Item 1.01. | Entry into a Material Definitive Agreement. |
The information required by this Item 1.01 is set forth under Item 8.01 below and is hereby incorporated by reference in response to this Item.
Item 2.03. | Creation of a Direct Financial Obligation or an Obligation Under an Off-Balance Sheet Arrangement of a Registrant. |
The information required by this Item 2.03 is set forth under Item 8.01 below and is hereby incorporated by reference in response to this Item.
On May 25, 2023, BGC Partners, Inc. (the “Registrant,” “BGC Partners,” “BGC” or the “Company”) closed an offering of $350.0 million aggregate principal amount of its 8.000% senior notes due 2028 (the “8.000% Notes”). The initial purchasers in the offering were Goldman Sachs & Co. LLC, BofA Securities, Inc., Cantor Fitzgerald & Co., PNC Capital Markets LLC, Regions Securities LLC, Wells Fargo Securities, LLC, Capital One Securities, Inc., Fifth Third Securities, Inc., ICBC Standard Bank Plc, BMO Capital Markets Corp., Santander Investment Securities Inc., UMB Financial Services, Inc., Citizens Capital Markets, Inc., KeyBanc Capital Markets Inc., U.S. Bancorp Investments, Inc., CastleOak Securities, L.P., and Piper Sandler & Co. The Company received net proceeds from the offering of the 8.000% Notes of approximately $346.8 million after deducting the initial purchasers’ discounts and commissions and estimated offering expenses.

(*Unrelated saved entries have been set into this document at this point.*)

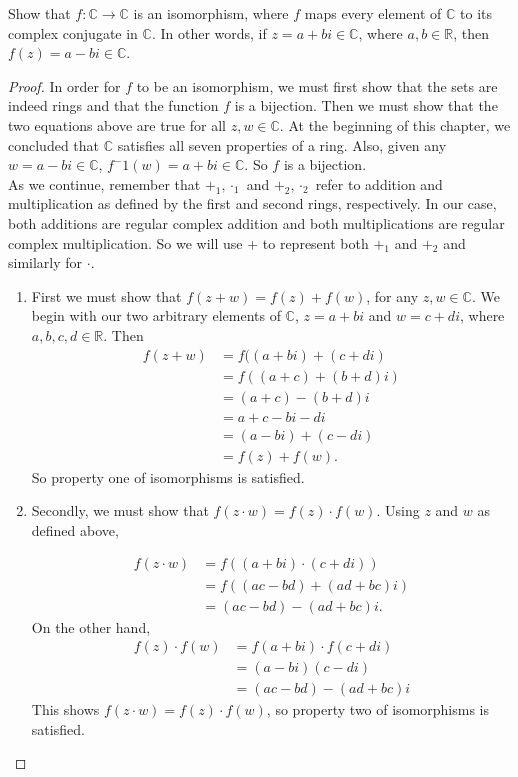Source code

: \begin{example}\label{example:rings:conjugate}
Show that $f:{\mathbb C}\rightarrow{\mathbb C}$ is an isomorphism, where $f$ maps every element of ${\mathbb C}$ to its complex conjugate in ${\mathbb C}$.  In other words, if $z=a+bi\in{\mathbb C}$, where $a,b\in{\mathbb R}$, then $f(z)=a-bi\in{\mathbb C}$.

\begin{proof}{}
In order for $f$ to be an isomorphism, we must first show that the sets are indeed rings and that the function $f$ is a bijection.  Then we must show that the two equations above are true for all $z,w\in{\mathbb C}$.  At the beginning of this chapter, we concluded that ${\mathbb C}$ satisfies all seven properties of a ring.  Also, given any $w=a-bi\in{\mathbb C}$, $f^-1(w)=a+bi\in{\mathbb C}$.  So $f$ is a bijection.\\  
As we continue, remember that $+_1, \cdot_1$ and $+_2, \cdot_2$ refer to addition and multiplication as defined by the first and second rings, respectively.  In our case, both additions are regular complex addition and both multiplications are regular complex multiplication.  So we will use $+$ to represent both $+_1$ and $+_2$ and similarly for $\cdot$.
\begin{enumerate}[(1)]
\item First we must show that $f(z+w)=f(z)+f(w)$, for any $z,w\in{\mathbb C}$.  We begin with our two arbitrary elements of ${\mathbb C}$, $z=a+bi$ and $w=c+di$, where $a,b,c,d\in{\mathbb R}$.  Then 
\begin{align*}
f(z+w)&=f((a+bi)+(c+di)\\
&=f((a+c)+(b+d)i)\\
&=(a+c)-(b+d)i\\
&=a+c-bi-di\\
&=(a-bi)+(c-di)\\
&=f(z)+f(w).
\end{align*}
So property one of isomorphisms is satisfied.
\item Secondly, we must show that $f(z\cdot w)=f(z)\cdot f(w)$.  Using $z$ and $w$ as defined above,

\begin{align*}
  f(z\cdot w)&=f((a+bi)\cdot(c+di))\\
  &=f((ac-bd)+(ad+bc)i)\\
  &=(ac-bd)-(ad+bc)i.
\end{align*}
On the other hand,
\begin{align*}
f(z)\cdot f(w)&=f(a+bi)\cdot f(c+di)\\
&=(a-bi)(c-di)\\
&=(ac-bd)-(ad+bc)i
\end{align*}
This shows $f(z\cdot w)=f(z)\cdot f(w)$, so property two of isomorphisms is satisfied.
\end{enumerate}
\end{proof}
\end{example}

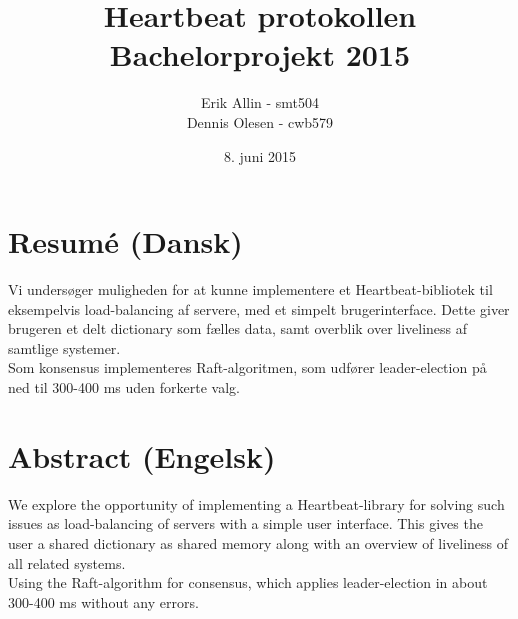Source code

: \documentclass[a4paper,12pt]{article}
\title{Heartbeat protokollen \\ Bachelorprojekt 2015}
\author{Erik Allin - smt504 \\ Dennis Olesen - cwb579}
\date{8. juni 2015}
\begin{document}
\maketitle
\newpage
\renewcommand*\contentsname{Indholdsfortegnelse}
\tableofcontents
\newpage
\clearpage

\section{Resumé (Dansk)}
Vi undersøger muligheden for at kunne implementere et Heartbeat-bibliotek til eksempelvis load-balancing af servere, med et simpelt brugerinterface. Dette giver brugeren et delt dictionary som fælles data, samt overblik over liveliness af samtlige systemer.
\\
Som konsensus implementeres Raft-algoritmen, som udfører leader-election på ned til 300-400 ms uden forkerte valg. 

\section{Abstract (Engelsk)}
We explore the opportunity of implementing a Heartbeat-library for solving such issues as load-balancing of servers with a simple user interface. This gives the user a shared dictionary as shared memory along with an overview of liveliness of all related systems.
\\
Using the Raft-algorithm for consensus, which applies leader-election in about 300-400 ms without any errors.

\newpage
\end{document}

The 8.000% Notes were issued pursuant to an Indenture, dated as of September 27, 2019 (the “Base Indenture”), as supplemented by the Third Supplemental Indenture, dated as of May 25, 2023 (the “Third Supplemental Indenture” and, together with the Base Indenture, the “Indenture”), between the Company and Computershare Trust Company, N.A. as successor to Wells Fargo Bank, National Association, as trustee (the “Trustee”). The 8.000% Notes bear interest at a rate of 8.000% per year, payable in cash on May 25 and November 25 of each year, commencing November 25, 2023. The 8.000% Notes will mature on May 25, 2028. The Company intends to use the net proceeds from the sale of the 8.000% Notes, along with cash on hand and the proceeds of other indebtedness, if any, to repurchase, redeem and/or repay at maturity all $450.0 million outstanding aggregate principal amount of its 5.375% Senior Notes due 2023, including to pay any applicable redemption premium.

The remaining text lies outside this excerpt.